Though Valachi wouldn’t testify at the McClellan Committee until 1963, making the footage of Valachi’s testimony playing over the voice over an historical anachronism, Valachi’s image is appropriate in cementing that Giannini is a rat, and is going to testify before some court or committee in New York. Also interesting is the namedrop of Tony Bender in the voiceover. Anthony Strollo, whose nickname was Tony Bender, was a capo of the Genovese Crime Family crew that Valachi was apart of. Shortly after his testimony, Strollo would disappear; his remains never being found.

The raspy voice over of the hitman continuing to describe the way he plans to murder Giannini is reminiscent of Allen Baron’s masterful Blast of Silence (1961), and this is where Lucky Luciano starts to resemble the traditional gangster film with familiar shots of the New York skyline, smoky bars, and seedy back alleys. It’s in this environment where Giannini is gunned downed in the street by assassins.

Though Luciano organizes a large meeting between the Sicilian and American Mafia to establish a more coordinated transatlantic smuggling operation, Agent Siragusa is told by his superiors to lay off his investigation. Siragusa later remarks that his superiors think that he’s getting “too close to something”, suggesting that a portion of the American government doesn’t want Luciano captured. When Rosi was interviewed by French film critic Michel Ciment for his massive book on Rosi named Le dossier Rosi, Rosi commented on how Siragusa felt about his halted investigation: “He feels like the victim of a conspiracy he can’t quite comprehend, that someone or something is stopping him from carrying out his work the way he wants to.”
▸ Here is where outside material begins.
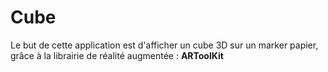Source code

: # Cube

Le but de cette application est d'afficher un cube 3D sur un marker papier, grâce à la librairie de réalité augmentée : 
**ARToolKit**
Though the American government has given up on capturing Luciano, a massive drug bust by the Italian government puts a frail looking Luciano in the office of some law enforcement bureaucrat (we’re never specifically told who). While grilled about his connection to certain mobsters (New Orleans Mafia boss Carlos Marcello gets an unexpected name drop here) and land deals, Luciano’s weakened state is revealed by a coughing fit.

After getting a fresh haircut, Luciano goes to Naples to meet film producer Martin Gosch about making a film based on his life. Luciano quickly collapses, dead of a heart attack, as the public looks on Luciano’s body sprawled out on the floor. The film ends with a voice over of a political conversation Agent Siragusa and Director Anslinger had earlier in the film about being demonized by the powers that be in Washington. Playing as a crowd gathers to see Luciano’s corpse, when Agent Siragusa asks what he should do now, Anslinger responds with:

“You keep on chasing Luciano, Dewey will keep on chasing us, Keaufver will keep on chasing Dewey. When all this running around is over, everybody will find themselves back at the same god damn place where he started.”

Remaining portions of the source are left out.